Todos sabemos que está el coronavirus y cómo está la situación así que en esos momentos en los que hablamos con nuestros seres queridos, distraigamos la atención hacia algo positivo, ilusionante y que nos anime. Sabemos que es complicado porque no podemos planificar ni ver a nuestra gente pero tenemos que hacer el esfuerzo. Es necesario.

Limitación de información

Estar informados es necesario pero hasta un punto. Hay que poner límites a la información que consumimos. No podemos levantarnos y leer el periódico online, poner la televisión para ver todo lo que ocurre en cada minuto, ver los telediarios (de medio día y por la noche porque entre otras cosas, son las mismas noticias), las ruedas de prensa del Gobierno, la radio, etc, etc.

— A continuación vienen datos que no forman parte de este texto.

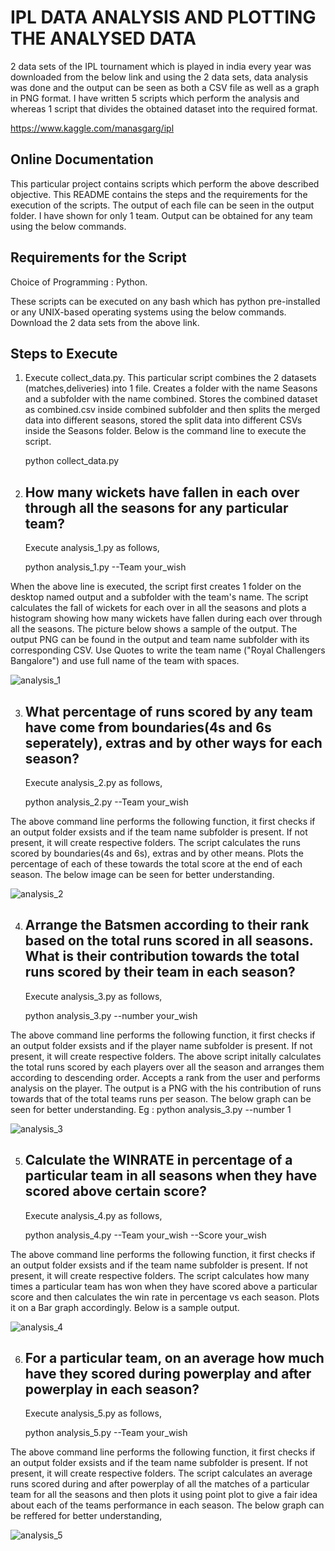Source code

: # IPL DATA ANALYSIS AND PLOTTING THE ANALYSED DATA
2 data sets of the IPL tournament which is played in india every year was downloaded from the below link and using the 2 data sets, data analysis was done and the output can be seen as both a CSV file as well as a graph in PNG format. I have written 5 scripts which perform the analysis and whereas 1 script that divides the obtained dataset into the required format.  

 <https://www.kaggle.com/manasgarg/ipl>


## Online Documentation 

This particular project contains scripts which perform the above described objective. This README contains the steps and the requirements for the execution of the scripts. The output of each file can be seen in the output folder. I have shown for only 1 team. Output can be obtained for any team using the below commands. 


## Requirements for the Script
Choice of Programming : Python.

These scripts can be executed on any bash which has python pre-installed or any UNIX-based operating systems using the below commands. 
Download the 2 data sets from the above link. 


## Steps to Execute

1. Execute collect_data.py. This particular script combines the 2 datasets (matches,deliveries) into 1 file. Creates a folder with the name Seasons and a subfolder with the name combined. Stores the combined dataset as combined.csv inside combined subfolder and then splits the merged data into different seasons, stored the split data into different CSVs inside the Seasons folder. Below is the command line to execute the script.

    python collect_data.py


2. ##  How many wickets have fallen in each over through all the seasons for any particular team?

    Execute analysis_1.py as follows,
	
    python analysis_1.py --Team your_wish
	

When the above line is executed, the script first creates 1 folder on the desktop named output and a subfolder with the team's name. The script calculates the fall of wickets for each over in all the seasons and plots a histogram showing how many wickets have fallen during each over through all the seasons. The picture below shows a sample of the output. The output PNG can be found in the output and team name subfolder with its corresponding CSV.
Use Quotes to write the team name ("Royal Challengers Bangalore") and use full name of the team with spaces.


![analysis_1](https://cloud.githubusercontent.com/assets/22183540/21072094/363d3116-be85-11e6-9e0d-5ad75fba4972.jpg)




3. ##  What percentage of runs scored by any team have come from boundaries(4s and 6s seperately), extras and by other ways for each season?
   
   Execute analysis_2.py as follows,
	
   python analysis_2.py --Team your_wish

The above command line performs the following function, it first checks if an output folder exsists and if the team name subfolder is present. If not present, it will create respective folders. The script calculates the runs scored by boundaries(4s and 6s), extras and by other means. Plots the percentage of each of these towards the total score at the end of each season. The below image can be seen for better understanding. 

![analysis_2](https://cloud.githubusercontent.com/assets/22183540/21072137/5552a8e6-be86-11e6-8434-e16cedab0f5f.jpg)



4. ## Arrange the Batsmen according to their rank based on the total runs scored in all seasons. What is their contribution towards the total runs scored by their team in each season?

   Execute analysis_3.py as follows,

   python analysis_3.py --number your_wish

The above command line performs the following function, it first checks if an output folder exsists and if the player name subfolder is present. If not present, it will create respective folders. The above script initally calculates the total runs scored by each players over all the season and arranges them according to descending order. Accepts a rank from the user and performs analysis on the player. The output is a PNG with the his contribution of runs towards that of the total teams runs per season. The below graph can be seen for better understanding. Eg : python analysis_3.py --number 1

![analysis_3](https://cloud.githubusercontent.com/assets/22183540/21072176/65fa7c86-be87-11e6-8319-ac7c939412a7.jpg)

5. ## Calculate the WINRATE in percentage of a particular team in all seasons when they have scored above certain score?
	
	Execute analysis_4.py as follows,

	python analysis_4.py --Team your_wish --Score your_wish

The above command line performs the following function, it first checks if an output folder exsists and if the team name subfolder is present. If not present, it will create respective folders. The script calculates how many times a particular team has won when they have scored above a particular score and then calculates the win rate in percentage vs each season. Plots it on a Bar graph accordingly. 
Below is a sample output.

![analysis_4](https://cloud.githubusercontent.com/assets/22183540/21072209/84a02586-be88-11e6-9669-223d534834b0.jpg)


6. ## For a particular team, on an average how much have they scored during powerplay and after powerplay in each season?

	Execute analysis_5.py as follows,

	python analysis_5.py --Team your_wish

The above command line performs the following function, it first checks if an output folder exsists and if the team name subfolder is present. If not present, it will create respective folders. The script calculates an average runs scored during and after powerplay of all the matches of a particular team for all the seasons and then plots it using point plot to give a fair idea about each of the teams performance in each season. The below graph can be reffered for better understanding,


![analysis_5](https://cloud.githubusercontent.com/assets/22183540/21072230/5cb50d92-be89-11e6-85bf-3dd9ddbd6bc3.jpg)


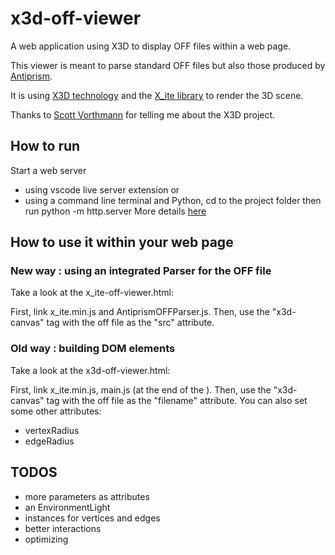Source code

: # x3d-off-viewer
A web application using X3D to display OFF files within a web page.

This viewer is meant to parse standard OFF files but also those produced by [Antiprism](http://www.antiprism.com).

It is using [X3D technology](www.x3dom.org) and the [X_ite library](https://create3000.github.io/x_ite) to render the 3D scene.

Thanks to [Scott Vorthmann](https://github.com/vorth) for telling me about the X3D project.

## How to run

Start a web server 
- using vscode live server extension or 
- using a command line terminal and Python, cd to the project folder then run python -m http.server
More details [here](https://create3000.github.io/x_ite/setup-a-localhost-server/)

## How to use it within your web page

### New way : using an integrated Parser for the OFF file
Take a look at the x_ite-off-viewer.html:

First, link x_ite.min.js and AntiprismOFFParser.js.
Then, use the "x3d-canvas" tag with the off file as the "src" attribute.


### Old way : building DOM elements
Take a look at the x3d-off-viewer.html:

First, link x_ite.min.js, main.js (at the end of the <body>).
Then, use the "x3d-canvas" tag with the off file as the "filename" attribute.
You can also set some other attributes:
- vertexRadius
- edgeRadius

## TODOS
- more parameters as attributes
- an EnvironmentLight
- instances for vertices and edges
- better interactions
- optimizing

Hay que limitar la información que consumimos y eso es un acto responsable y activo por nuestra parte.

Ponte un horario o un límite de información que consumir. Quizás un telediario al día, un periódico una vez… Lo que prefieras pero limítalo. Es importante. El resto del tiempo libre, lee libros de ocio y/o de negocio, haz cursos de formación, ve series – películas interesantes y motivadoras, dibuja – pinta… Lo que quieras pero que te distraiga y oxigene la mente. Son solo dos. No os vamos a poner más instrucciones pero si incluyes estos dos hábitos en tu día a día, seguro que vas a conseguir darle un respiro a tu mente y poder pensar en otra cosa que no sea todo el tiempo, el coronavirus y sus efectos devastadores. Necesitamos retomar la ilusión y la motivación en positivo.